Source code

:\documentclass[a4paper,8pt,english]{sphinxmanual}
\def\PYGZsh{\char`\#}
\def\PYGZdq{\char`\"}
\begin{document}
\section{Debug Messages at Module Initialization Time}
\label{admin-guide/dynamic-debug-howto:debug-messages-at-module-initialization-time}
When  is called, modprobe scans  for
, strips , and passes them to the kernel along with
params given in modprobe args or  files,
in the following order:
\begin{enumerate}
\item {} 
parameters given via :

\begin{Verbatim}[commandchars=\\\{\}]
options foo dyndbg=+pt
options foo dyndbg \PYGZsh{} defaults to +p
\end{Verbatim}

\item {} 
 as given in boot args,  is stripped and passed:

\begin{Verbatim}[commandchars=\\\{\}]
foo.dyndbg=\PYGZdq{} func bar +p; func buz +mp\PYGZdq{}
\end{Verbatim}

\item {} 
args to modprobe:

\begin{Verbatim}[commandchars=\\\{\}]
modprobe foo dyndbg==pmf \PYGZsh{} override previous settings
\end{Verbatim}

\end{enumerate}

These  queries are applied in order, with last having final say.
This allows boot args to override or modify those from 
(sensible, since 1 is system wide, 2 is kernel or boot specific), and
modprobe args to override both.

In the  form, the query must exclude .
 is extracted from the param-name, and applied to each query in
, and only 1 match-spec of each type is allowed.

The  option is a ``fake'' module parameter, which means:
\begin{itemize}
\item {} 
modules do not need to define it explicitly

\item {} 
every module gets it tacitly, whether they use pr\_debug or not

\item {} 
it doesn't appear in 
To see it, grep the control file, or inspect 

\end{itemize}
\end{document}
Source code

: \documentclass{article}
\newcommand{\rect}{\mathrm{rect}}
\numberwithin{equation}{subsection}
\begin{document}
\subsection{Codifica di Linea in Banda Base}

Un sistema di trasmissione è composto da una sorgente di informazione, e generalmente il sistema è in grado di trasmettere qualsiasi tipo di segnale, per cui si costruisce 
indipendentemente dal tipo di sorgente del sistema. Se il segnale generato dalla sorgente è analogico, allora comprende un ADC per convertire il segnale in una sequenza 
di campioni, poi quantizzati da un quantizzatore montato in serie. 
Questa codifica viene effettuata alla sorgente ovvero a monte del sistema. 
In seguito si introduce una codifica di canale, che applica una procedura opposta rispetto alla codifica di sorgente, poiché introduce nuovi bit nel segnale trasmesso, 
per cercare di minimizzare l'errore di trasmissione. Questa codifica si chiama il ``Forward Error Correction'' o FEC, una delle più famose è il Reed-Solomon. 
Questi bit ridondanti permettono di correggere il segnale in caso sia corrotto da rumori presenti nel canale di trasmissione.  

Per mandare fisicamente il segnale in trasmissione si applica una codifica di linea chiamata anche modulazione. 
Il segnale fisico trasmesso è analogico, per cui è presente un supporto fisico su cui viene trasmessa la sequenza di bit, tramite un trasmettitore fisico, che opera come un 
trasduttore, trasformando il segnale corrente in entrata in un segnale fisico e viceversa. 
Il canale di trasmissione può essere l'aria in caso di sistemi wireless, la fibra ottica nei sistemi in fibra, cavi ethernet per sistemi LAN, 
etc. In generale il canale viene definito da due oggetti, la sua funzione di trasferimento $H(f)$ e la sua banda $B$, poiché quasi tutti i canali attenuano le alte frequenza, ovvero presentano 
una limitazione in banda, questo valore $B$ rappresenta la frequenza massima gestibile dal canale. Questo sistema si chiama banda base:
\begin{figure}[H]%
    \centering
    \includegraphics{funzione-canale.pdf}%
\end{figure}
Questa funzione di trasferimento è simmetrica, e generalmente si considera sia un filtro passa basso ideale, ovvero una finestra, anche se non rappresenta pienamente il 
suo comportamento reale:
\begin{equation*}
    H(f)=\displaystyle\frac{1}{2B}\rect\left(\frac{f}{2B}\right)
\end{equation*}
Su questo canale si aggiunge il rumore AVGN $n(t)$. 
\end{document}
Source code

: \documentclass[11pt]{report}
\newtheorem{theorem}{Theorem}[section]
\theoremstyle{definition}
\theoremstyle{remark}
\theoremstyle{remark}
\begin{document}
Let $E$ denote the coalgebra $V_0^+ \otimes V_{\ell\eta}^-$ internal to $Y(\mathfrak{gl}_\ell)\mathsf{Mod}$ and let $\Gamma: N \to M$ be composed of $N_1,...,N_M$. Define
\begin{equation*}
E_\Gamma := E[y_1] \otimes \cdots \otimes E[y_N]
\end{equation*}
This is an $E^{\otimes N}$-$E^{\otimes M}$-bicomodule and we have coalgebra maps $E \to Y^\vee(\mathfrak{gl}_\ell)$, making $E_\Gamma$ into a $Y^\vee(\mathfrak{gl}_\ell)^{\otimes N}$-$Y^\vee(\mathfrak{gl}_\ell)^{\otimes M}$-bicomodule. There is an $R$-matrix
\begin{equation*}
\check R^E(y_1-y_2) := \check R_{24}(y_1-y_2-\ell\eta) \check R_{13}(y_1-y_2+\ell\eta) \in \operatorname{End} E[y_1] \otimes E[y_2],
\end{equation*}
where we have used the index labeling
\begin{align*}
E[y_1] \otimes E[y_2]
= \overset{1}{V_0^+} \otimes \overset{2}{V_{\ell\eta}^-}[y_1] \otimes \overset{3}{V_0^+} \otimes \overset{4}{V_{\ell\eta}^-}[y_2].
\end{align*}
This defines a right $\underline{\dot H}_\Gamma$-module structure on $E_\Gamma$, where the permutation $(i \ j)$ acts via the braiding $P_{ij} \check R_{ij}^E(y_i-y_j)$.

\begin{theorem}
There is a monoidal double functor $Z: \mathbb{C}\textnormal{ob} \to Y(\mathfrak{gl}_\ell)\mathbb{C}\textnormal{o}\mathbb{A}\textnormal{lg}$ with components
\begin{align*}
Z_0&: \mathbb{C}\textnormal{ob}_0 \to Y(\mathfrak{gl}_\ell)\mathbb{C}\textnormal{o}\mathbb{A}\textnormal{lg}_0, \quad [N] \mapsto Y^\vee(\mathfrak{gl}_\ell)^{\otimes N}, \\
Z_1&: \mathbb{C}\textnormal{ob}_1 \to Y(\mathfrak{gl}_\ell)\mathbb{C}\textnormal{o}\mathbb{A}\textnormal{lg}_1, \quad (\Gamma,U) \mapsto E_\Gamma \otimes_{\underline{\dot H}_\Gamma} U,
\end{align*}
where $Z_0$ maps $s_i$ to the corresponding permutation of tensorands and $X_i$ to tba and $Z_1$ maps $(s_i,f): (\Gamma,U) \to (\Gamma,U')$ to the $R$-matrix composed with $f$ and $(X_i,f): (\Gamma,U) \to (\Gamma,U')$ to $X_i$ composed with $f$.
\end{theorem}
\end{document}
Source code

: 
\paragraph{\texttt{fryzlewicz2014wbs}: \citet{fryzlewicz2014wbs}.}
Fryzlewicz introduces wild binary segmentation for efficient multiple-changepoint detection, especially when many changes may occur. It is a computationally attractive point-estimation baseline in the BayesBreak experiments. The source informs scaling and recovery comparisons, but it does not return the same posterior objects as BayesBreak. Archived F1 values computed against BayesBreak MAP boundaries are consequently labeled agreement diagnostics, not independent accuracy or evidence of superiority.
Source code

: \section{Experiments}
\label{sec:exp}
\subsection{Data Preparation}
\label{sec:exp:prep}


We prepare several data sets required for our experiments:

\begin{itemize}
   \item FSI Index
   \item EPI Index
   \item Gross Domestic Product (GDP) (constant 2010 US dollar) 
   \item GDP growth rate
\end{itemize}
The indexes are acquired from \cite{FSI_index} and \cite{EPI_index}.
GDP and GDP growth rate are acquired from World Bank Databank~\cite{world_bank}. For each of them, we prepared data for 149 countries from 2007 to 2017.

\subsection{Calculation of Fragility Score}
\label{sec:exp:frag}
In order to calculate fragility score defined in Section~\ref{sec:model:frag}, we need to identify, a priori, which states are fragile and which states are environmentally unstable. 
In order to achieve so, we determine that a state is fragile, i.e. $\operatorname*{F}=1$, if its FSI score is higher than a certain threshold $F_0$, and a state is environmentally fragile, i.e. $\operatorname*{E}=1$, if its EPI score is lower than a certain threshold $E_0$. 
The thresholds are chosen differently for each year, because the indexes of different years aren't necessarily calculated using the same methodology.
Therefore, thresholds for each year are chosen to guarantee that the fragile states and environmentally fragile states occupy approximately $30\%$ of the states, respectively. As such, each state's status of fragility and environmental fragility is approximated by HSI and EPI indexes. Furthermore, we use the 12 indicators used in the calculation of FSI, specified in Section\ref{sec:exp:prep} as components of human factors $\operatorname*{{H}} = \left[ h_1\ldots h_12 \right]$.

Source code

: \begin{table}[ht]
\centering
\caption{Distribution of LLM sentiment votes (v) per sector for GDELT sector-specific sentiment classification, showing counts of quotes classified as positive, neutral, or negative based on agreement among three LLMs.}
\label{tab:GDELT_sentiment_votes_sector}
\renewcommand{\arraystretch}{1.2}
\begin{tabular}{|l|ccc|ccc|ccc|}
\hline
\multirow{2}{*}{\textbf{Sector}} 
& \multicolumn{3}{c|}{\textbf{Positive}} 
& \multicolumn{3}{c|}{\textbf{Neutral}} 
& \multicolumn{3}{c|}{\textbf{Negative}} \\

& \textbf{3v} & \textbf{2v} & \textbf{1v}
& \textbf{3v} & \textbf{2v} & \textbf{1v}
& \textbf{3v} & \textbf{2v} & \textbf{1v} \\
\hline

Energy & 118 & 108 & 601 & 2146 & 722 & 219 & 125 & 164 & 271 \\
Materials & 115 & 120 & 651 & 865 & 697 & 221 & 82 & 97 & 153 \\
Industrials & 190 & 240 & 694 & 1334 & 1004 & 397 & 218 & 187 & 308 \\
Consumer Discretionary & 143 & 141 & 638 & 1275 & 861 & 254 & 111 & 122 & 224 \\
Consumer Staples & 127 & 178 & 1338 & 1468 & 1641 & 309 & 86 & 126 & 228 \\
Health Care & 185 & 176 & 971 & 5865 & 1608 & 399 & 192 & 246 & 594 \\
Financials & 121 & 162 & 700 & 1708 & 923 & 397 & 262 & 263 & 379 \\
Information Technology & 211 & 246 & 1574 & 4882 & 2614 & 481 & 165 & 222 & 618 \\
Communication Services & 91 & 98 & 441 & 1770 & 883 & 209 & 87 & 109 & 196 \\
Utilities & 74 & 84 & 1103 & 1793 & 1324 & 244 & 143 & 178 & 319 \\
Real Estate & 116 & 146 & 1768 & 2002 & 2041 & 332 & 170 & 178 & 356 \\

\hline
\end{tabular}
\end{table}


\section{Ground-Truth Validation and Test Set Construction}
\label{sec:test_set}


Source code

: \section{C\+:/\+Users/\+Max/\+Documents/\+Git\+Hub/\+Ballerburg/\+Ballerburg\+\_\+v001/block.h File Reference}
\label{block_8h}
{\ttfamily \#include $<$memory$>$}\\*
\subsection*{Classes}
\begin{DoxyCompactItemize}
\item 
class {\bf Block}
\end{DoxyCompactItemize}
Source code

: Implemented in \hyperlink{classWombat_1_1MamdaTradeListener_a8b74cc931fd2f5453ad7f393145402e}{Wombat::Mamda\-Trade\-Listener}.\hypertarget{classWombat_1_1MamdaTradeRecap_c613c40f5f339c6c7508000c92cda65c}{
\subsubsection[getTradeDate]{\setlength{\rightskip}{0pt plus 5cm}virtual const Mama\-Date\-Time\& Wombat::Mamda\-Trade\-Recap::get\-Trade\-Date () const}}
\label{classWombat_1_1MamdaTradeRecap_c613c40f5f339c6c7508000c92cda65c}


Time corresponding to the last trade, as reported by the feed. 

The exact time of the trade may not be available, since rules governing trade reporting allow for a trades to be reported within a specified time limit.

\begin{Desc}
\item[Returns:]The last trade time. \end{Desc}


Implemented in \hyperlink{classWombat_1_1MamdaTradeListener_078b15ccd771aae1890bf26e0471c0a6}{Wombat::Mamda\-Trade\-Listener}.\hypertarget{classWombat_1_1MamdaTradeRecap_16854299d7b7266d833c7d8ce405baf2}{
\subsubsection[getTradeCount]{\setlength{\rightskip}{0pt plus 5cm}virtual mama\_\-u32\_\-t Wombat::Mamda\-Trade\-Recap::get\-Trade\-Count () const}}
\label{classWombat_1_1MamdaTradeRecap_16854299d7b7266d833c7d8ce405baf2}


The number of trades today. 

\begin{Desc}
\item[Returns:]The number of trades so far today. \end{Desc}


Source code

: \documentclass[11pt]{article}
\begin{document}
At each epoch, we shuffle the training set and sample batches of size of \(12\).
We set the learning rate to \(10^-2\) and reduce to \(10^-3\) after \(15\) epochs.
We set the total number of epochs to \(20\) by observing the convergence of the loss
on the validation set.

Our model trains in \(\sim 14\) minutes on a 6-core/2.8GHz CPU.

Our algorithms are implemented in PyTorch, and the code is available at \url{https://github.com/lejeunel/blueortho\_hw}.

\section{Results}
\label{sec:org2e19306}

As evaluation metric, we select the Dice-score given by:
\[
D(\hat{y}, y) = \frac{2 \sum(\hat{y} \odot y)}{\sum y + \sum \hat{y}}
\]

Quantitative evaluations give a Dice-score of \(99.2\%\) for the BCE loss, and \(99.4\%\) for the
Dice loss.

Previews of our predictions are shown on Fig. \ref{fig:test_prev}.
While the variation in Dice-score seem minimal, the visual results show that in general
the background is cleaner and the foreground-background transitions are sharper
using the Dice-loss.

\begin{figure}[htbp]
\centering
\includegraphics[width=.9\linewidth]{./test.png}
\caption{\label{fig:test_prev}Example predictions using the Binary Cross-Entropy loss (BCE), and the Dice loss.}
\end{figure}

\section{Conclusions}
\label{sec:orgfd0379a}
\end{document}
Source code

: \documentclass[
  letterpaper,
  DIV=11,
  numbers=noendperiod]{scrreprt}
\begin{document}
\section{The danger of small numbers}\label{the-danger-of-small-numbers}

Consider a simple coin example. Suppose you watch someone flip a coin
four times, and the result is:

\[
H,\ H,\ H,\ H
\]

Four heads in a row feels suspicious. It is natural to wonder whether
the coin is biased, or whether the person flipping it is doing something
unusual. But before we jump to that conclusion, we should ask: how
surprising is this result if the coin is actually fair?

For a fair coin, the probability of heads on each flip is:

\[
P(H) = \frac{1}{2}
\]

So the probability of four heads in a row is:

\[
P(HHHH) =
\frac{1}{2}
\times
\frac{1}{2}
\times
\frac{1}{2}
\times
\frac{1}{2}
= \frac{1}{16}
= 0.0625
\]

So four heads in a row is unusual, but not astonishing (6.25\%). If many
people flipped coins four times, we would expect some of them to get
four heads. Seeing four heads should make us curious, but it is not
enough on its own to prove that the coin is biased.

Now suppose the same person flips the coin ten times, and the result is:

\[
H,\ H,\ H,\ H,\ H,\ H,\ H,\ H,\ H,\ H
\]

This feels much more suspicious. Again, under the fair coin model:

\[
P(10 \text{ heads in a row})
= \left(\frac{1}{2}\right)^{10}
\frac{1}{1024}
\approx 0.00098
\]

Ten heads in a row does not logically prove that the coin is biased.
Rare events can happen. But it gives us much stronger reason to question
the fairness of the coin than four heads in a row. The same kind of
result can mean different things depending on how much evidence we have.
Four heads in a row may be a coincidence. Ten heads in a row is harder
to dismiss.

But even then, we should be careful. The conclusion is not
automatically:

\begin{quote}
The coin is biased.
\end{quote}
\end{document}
———
• **Task instructions**: When the line with "Industrials & 190" is reached in the data above, start copying there, and copy each line exactly until the line with "Communication Services &" has been copied; copy nothing else.

• **Response**:
Industrials & 190 & 240 & 694 & 1334 & 1004 & 397 & 218 & 187 & 308 \\
Consumer Discretionary & 143 & 141 & 638 & 1275 & 861 & 254 & 111 & 122 & 224 \\
Consumer Staples & 127 & 178 & 1338 & 1468 & 1641 & 309 & 86 & 126 & 228 \\
Health Care & 185 & 176 & 971 & 5865 & 1608 & 399 & 192 & 246 & 594 \\
Financials & 121 & 162 & 700 & 1708 & 923 & 397 & 262 & 263 & 379 \\
Information Technology & 211 & 246 & 1574 & 4882 & 2614 & 481 & 165 & 222 & 618 \\
Communication Services & 91 & 98 & 441 & 1770 & 883 & 209 & 87 & 109 & 196 \\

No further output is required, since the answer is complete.